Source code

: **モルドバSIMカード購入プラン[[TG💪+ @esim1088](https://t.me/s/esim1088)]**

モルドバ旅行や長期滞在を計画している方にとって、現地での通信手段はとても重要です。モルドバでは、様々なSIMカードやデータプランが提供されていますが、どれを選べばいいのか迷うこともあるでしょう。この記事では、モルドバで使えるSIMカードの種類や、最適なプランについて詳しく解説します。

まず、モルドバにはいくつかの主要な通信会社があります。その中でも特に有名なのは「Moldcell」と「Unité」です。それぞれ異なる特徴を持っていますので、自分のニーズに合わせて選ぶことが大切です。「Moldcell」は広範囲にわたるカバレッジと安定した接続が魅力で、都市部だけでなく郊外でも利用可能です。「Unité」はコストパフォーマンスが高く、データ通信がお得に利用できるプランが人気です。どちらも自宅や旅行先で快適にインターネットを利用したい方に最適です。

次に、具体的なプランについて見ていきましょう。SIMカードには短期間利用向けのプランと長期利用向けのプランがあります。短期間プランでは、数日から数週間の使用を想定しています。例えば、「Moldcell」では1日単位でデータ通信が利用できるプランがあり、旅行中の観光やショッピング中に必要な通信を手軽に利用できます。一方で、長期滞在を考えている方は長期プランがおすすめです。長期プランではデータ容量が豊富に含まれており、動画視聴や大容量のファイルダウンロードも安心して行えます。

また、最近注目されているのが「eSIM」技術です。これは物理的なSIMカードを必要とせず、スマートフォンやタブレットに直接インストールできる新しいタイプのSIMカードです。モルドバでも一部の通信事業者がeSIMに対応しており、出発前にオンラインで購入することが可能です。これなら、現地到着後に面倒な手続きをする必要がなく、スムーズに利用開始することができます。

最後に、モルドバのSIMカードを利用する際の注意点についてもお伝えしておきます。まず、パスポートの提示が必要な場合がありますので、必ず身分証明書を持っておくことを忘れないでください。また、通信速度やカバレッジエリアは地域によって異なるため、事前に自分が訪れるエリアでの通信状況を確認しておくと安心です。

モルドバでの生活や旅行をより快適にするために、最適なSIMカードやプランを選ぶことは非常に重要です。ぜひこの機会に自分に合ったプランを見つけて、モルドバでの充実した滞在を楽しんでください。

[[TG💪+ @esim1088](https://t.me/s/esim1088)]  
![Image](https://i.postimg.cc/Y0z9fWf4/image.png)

ASSIGNED TASK: From the records above, repeat exactly the lines from the one with "モルドバ旅行や長期滞在を計画" through the one with "次に、具体的なプランについて", both included.

EXPECTED ANSWER:
モルドバ旅行や長期滞在を計画している方にとって、現地での通信手段はとても重要です。モルドバでは、様々なSIMカードやデータプランが提供されていますが、どれを選べばいいのか迷うこともあるでしょう。この記事では、モルドバで使えるSIMカードの種類や、最適なプランについて詳しく解説します。

まず、モルドバにはいくつかの主要な通信会社があります。その中でも特に有名なのは「Moldcell」と「Unité」です。それぞれ異なる特徴を持っていますので、自分のニーズに合わせて選ぶことが大切です。「Moldcell」は広範囲にわたるカバレッジと安定した接続が魅力で、都市部だけでなく郊外でも利用可能です。「Unité」はコストパフォーマンスが高く、データ通信がお得に利用できるプランが人気です。どちらも自宅や旅行先で快適にインターネットを利用したい方に最適です。

次に、具体的なプランについて見ていきましょう。SIMカードには短期間利用向けのプランと長期利用向けのプランがあります。短期間プランでは、数日から数週間の使用を想定しています。例えば、「Moldcell」では1日単位でデータ通信が利用できるプランがあり、旅行中の観光やショッピング中に必要な通信を手軽に利用できます。一方で、長期滞在を考えている方は長期プランがおすすめです。長期プランではデータ容量が豊富に含まれており、動画視聴や大容量のファイルダウンロードも安心して行えます。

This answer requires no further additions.